De repente, a ideia de abandonar tudo e acabar embaixo de um ônibus na Nossa Senhora de Copacabana voltou a parecer válida. Tomara banho, amarrara os cabelos malcuidados em um coque e os escondera sob um chapéu colorido. Usava um vestido do tipo envelope, estava esquálida de tão magra. Calçara sandálias de salto baixo, amarradas ao tornozelo. Antes de sair, pusera óculos escuros para esconder os olhos — não poderia encarar ninguém sem proteção. Pensou se Roberto a acharia bonita e, estranhamente, sentiu-se melhor.

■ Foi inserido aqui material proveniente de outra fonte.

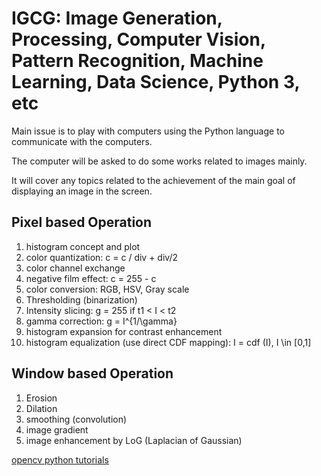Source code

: # IGCG: Image Generation, Processing, Computer Vision, Pattern Recognition, Machine Learning, Data Science, Python 3, etc

Main issue is to play with computers using the Python language to communicate with the computers.

The computer will be asked to do some works related to images mainly.

It will cover any topics related to the achievement of the main goal of displaying an image in the screen.



## Pixel based Operation
1. histogram concept and plot
1. color quantization: c = c / div + div/2
1. color channel exchange
1. negative film effect: c = 255 - c
1. color conversion: RGB, HSV, Gray scale
1. Thresholding (binarization)
1. Intensity slicing: g = 255 if t1 < I < t2
1. gamma correction: g = I^{1/\gamma}
1. histogram expansion for contrast enhancement
1. histogram equalization (use direct CDF mapping): I = cdf (I), I \in [0,1]


## Window based Operation
1. Erosion
1. Dilation
1. smoothing  (convolution)
1. image gradient
1. image enhancement by LoG (Laplacian of Gaussian)


[opencv python tutorials](https://opencv-python-tutroals.readthedocs.io/en/latest/py_tutorials/py_core/py_basic_ops/py_basic_ops.html)
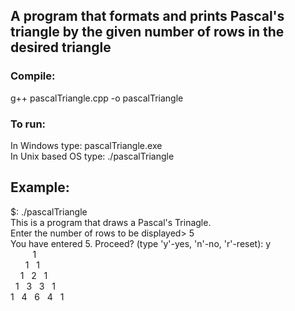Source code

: ## A program that formats and prints Pascal's triangle by the given number of rows in the desired triangle

### Compile:
  g++ pascalTriangle.cpp -o pascalTriangle

### To run:
In Windows type: pascalTriangle.exe <br />
In Unix based OS type: ./pascalTriangle

## Example:
$: ./pascalTriangle <br />
This is a program that draws a Pascal's Trinagle. <br />
Enter the number of rows to be displayed> 5 <br />
You have entered 5. Proceed? (type 'y'-yes, 'n'-no, 'r'-reset): y <br />
&nbsp;&nbsp;&nbsp;&nbsp;&nbsp;&nbsp;&nbsp;&nbsp;&nbsp;1 <br />
&nbsp;&nbsp;&nbsp;&nbsp;&nbsp;&nbsp;1&nbsp;&nbsp;&nbsp;1 <br />
&nbsp;&nbsp;&nbsp;&nbsp;1&nbsp;&nbsp;&nbsp;2&nbsp;&nbsp;&nbsp;1 <br />
&nbsp;&nbsp;1&nbsp;&nbsp;&nbsp;3&nbsp;&nbsp;&nbsp;3&nbsp;&nbsp;&nbsp;1 <br />
1&nbsp;&nbsp;&nbsp;4&nbsp;&nbsp;&nbsp;6&nbsp;&nbsp;&nbsp;4&nbsp;&nbsp;&nbsp;1 <br />
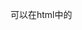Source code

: 可以在html中的<script>标签下直接编写js脚本,或者使用<script>标签的src引入外部脚本



基本语法:大致和Java一样

    1.每个语句以;结束，语句块用{...},//注释
    2.var声明局部变量.不区分整数和浮点数，统一用Number表示
    3.JavaScript允许对任意数据类型做比较.==比较，它会自动转换数据类型再比较，很多时候，不同类型见比较会得到非常诡异的结果；===比较，它不会自动转换数据类型，如果数据类型不一致，返回false，如果一致，再比较
    4.[]数组,可以包括任意数据类型.也可以通过Array()函数实现数组.索引的起始值为0.字符串也是数组(不可变数组)
    5.JavaScript的对象是一组由键-值组成的无序集合.eg:var person={name:'Bob',age:20}
    JavaScript对象的所有属性都是字符串，不过属性对应的值可以是任意数据类型。访问属性是通过.操作符完成,也可以通过用['xxx']来访问
    6.function abs(x),function来定义函数,允许传入任意个参数而不影响调用，因此传入的参数比定义的参数多也没有问题.关键字arguments，它只在函数内部起作用，并且永远指向当前函数的调用者传入的所有参数。关键字rest参数只能写在最后，前面用...标识,表示可变参数数组
    7.lambda表达式 var fn = x => x * x ,fn为返回值,x为参数,x*x是返回表达式
    8.在js文件开头写"use strict",启动严格模式,不允许使用未定义的变量

数据类型:

6 种不同的数据类型：string,number,boolean,object(Object,Date,Array),function,symbol. 2 种空类型:null(对象或值为空) 和 undefind(类或方法未定义,没声明)
    Number() 转换为数字， String() 转换为字符串， Boolean() 转化为布尔值。
    typeof 获得 JavaScript 变量的数据类型 eg:typeof "mimu" 结果:string
    instanceof 判断 JavaScript 变量的数据类型是否和某种类型相同.但是对于对象是(Array,Date)的比较,会不唯一,即和Array比较会返回true,和Object比较也会返回true.建议还是使用constructor eg:"mimu" instanceof string 结果:true
    constructor 属性返回所有 JavaScript 变量的构造函数。

字符串:
    可以像数组一样通过下标查询单独字符,但无法修改,所有的字符串操作,不会改变原有字符串的内容，而是返回一个新字符串

    var lower = "Hello".toLowerCase()//字符串全部变为小写
    var uper = "hello".toUpperCase()//字符串全部变为大写
    indexOf()//会搜索指定字符串出现的位置
    substring()//返回指定索引区间的子串
    正则表达式通常用于两个字符串方法 : search() 和 replace()。

数组:[]
    直接给Array的length赋一个新的值会导致Array大小的变化.
    Array可以通过索引把对应的元素修改为新的值.如果通过索引赋值时，索引超过了范围，同样会引起Array大小的变化.

    indexOf()//来搜索一个指定的元素的位置
    slice()//截取Array的部分元素，然后返回一个新的Array
    push()//向Array的末尾添加若干元素
    pop()//则把Array的最后一个元素删除掉
    unshift()//往Array的头部添加若干元素
    shift()//把Array的第一个元素删掉
    sort()//对当前Array进行排序
    reverse()//反转数组
    splice()//从指定的索引开始删除若干元素，然后再从该位置添加若干元素 eg:arr.splice(2, 3, 'Google', 'Facebook');//从索引2开始删3个数,并添加'Google', 'Facebook'
    concat()//把当前的Array和另一个Array连接起来，并返回一个新的Array.(注意,该方法自动将多维降为一维)
    join()//把当前Array的每个元素都用指定的字符串连接起来,返回一个字符串 eg:['A', 'B', 'C', 1, 2, 3].join('-'); // 'A-B-C-1-2-3'

set:
    创建:new Set()
    add()//添加
    delete()//删除

Map或Dictionary:{}

    set('键',value)和get('键')来添加和获得
    has('键')//判断存在

对象:
    js对象是键值对的容器.如:var person={name:"蔡徐坤",age:50,like:function(){return "唱,跳,rap,打篮球";}}
    用in判断一个属性存在.
json:
    JSON.stringify(对象);序列化为json
    JSON.parse("...");反序列化,解析为对象

比较运算符:
    ==    等于
    ===   绝对等于(值和类型均相等)
    !=    不等于
    !==   不绝对等于(值或者类型不相等,或者都不相等)

输出打印:
    console.log(XXX) 和安卓的Log.d差不多

HTML DOM:
    当网页被加载时，浏览器会创建页面的文档对象模型（Document Object Model）.Document 对象是 HTML 文档的根节点。通过可编程的对象模型，JavaScript 获得了足够的能力来创建动态的 HTML。(请查看"DOM结构图")
    提示：Document 对象是 Window 对象的一部分，可通过 window.document 属性对其进行访问。

    查找HTML元素:
    一/通过id查找: var x=document.getElementById("intro"); //找id为intro的标签
    二/通过标签名查找: var y=x.getElementsByTagName("p");//查找所有 P 标签
    三/通过类名查找: var x=document.getElementsByClassName("intro"); //查找class='intro'的标签
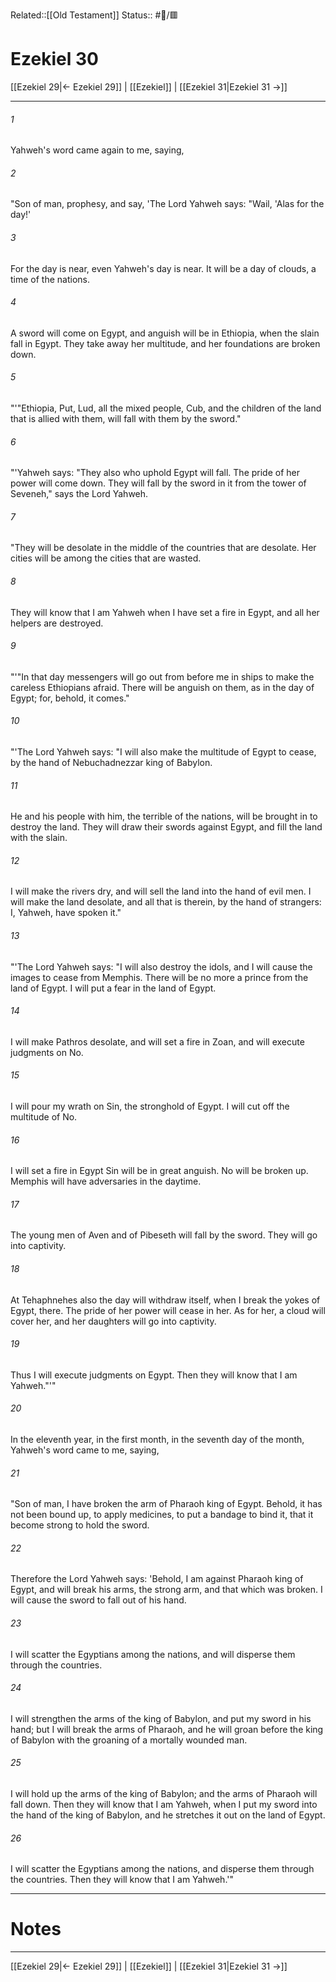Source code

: Related::[[Old Testament]]
Status:: #📖/🟥
# Ezekiel 30

[[Ezekiel 29|← Ezekiel 29]] | [[Ezekiel]] | [[Ezekiel 31|Ezekiel 31 →]]
***



###### 1 
Yahweh's word came again to me, saying, 

###### 2 
"Son of man, prophesy, and say, 'The Lord Yahweh says: "Wail, 'Alas for the day!' 

###### 3 
For the day is near, even Yahweh's day is near. It will be a day of clouds, a time of the nations. 

###### 4 
A sword will come on Egypt, and anguish will be in Ethiopia, when the slain fall in Egypt. They take away her multitude, and her foundations are broken down. 

###### 5 
"'"Ethiopia, Put, Lud, all the mixed people, Cub, and the children of the land that is allied with them, will fall with them by the sword." 

###### 6 
"'Yahweh says: "They also who uphold Egypt will fall. The pride of her power will come down. They will fall by the sword in it from the tower of Seveneh," says the Lord Yahweh. 

###### 7 
"They will be desolate in the middle of the countries that are desolate. Her cities will be among the cities that are wasted. 

###### 8 
They will know that I am Yahweh when I have set a fire in Egypt, and all her helpers are destroyed. 

###### 9 
"'"In that day messengers will go out from before me in ships to make the careless Ethiopians afraid. There will be anguish on them, as in the day of Egypt; for, behold, it comes." 

###### 10 
"'The Lord Yahweh says: "I will also make the multitude of Egypt to cease, by the hand of Nebuchadnezzar king of Babylon. 

###### 11 
He and his people with him, the terrible of the nations, will be brought in to destroy the land. They will draw their swords against Egypt, and fill the land with the slain. 

###### 12 
I will make the rivers dry, and will sell the land into the hand of evil men. I will make the land desolate, and all that is therein, by the hand of strangers: I, Yahweh, have spoken it." 

###### 13 
"'The Lord Yahweh says: "I will also destroy the idols, and I will cause the images to cease from Memphis. There will be no more a prince from the land of Egypt. I will put a fear in the land of Egypt. 

###### 14 
I will make Pathros desolate, and will set a fire in Zoan, and will execute judgments on No. 

###### 15 
I will pour my wrath on Sin, the stronghold of Egypt. I will cut off the multitude of No. 

###### 16 
I will set a fire in Egypt Sin will be in great anguish. No will be broken up. Memphis will have adversaries in the daytime. 

###### 17 
The young men of Aven and of Pibeseth will fall by the sword. They will go into captivity. 

###### 18 
At Tehaphnehes also the day will withdraw itself, when I break the yokes of Egypt, there. The pride of her power will cease in her. As for her, a cloud will cover her, and her daughters will go into captivity. 

###### 19 
Thus I will execute judgments on Egypt. Then they will know that I am Yahweh."'" 

###### 20 
In the eleventh year, in the first month, in the seventh day of the month, Yahweh's word came to me, saying, 

###### 21 
"Son of man, I have broken the arm of Pharaoh king of Egypt. Behold, it has not been bound up, to apply medicines, to put a bandage to bind it, that it become strong to hold the sword. 

###### 22 
Therefore the Lord Yahweh says: 'Behold, I am against Pharaoh king of Egypt, and will break his arms, the strong arm, and that which was broken. I will cause the sword to fall out of his hand. 

###### 23 
I will scatter the Egyptians among the nations, and will disperse them through the countries. 

###### 24 
I will strengthen the arms of the king of Babylon, and put my sword in his hand; but I will break the arms of Pharaoh, and he will groan before the king of Babylon with the groaning of a mortally wounded man. 

###### 25 
I will hold up the arms of the king of Babylon; and the arms of Pharaoh will fall down. Then they will know that I am Yahweh, when I put my sword into the hand of the king of Babylon, and he stretches it out on the land of Egypt. 

###### 26 
I will scatter the Egyptians among the nations, and disperse them through the countries. Then they will know that I am Yahweh.'"

---
# Notes


***
[[Ezekiel 29|← Ezekiel 29]] | [[Ezekiel]] | [[Ezekiel 31|Ezekiel 31 →]]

Pela primeira vez em muito tempo, estava no comando do próprio destino. Contudo, perdera-se tanto em seus pensamentos que já eram quatro e meia. Jogar-se debaixo de um ônibus no horário de pico seria uma extrema falta de consciência social. Uma riquinha da Zona Sul atrapalhando a vida dos trabalhadores. Acabou decidindo-se mesmo pela água sanitária e pela tinta de cabelo. Enfrentou o calor e a fila do supermercado. Sentiu as pessoas na rua esbarrarem nela. As marcas da sacola plástica em suas mãos. Sim, vivia.

Ao retornar, encheu os baldes d’água, precisava eliminar o cheiro do filho de casa, esterilizar. Podia lidar com os pertences, com os trabalhos manuais da infância, com as roupas, mas não com essa mistura de odores que ficara para trás, de bebê, de excitação, de perfume, de euforia, de doença.

Quando terminar, abrirá uma garrafa de vinho e tomará uma taça, talvez duas. E então pensará no próximo passo. Por enquanto, basta-lhe esfregar as paredes com fúria.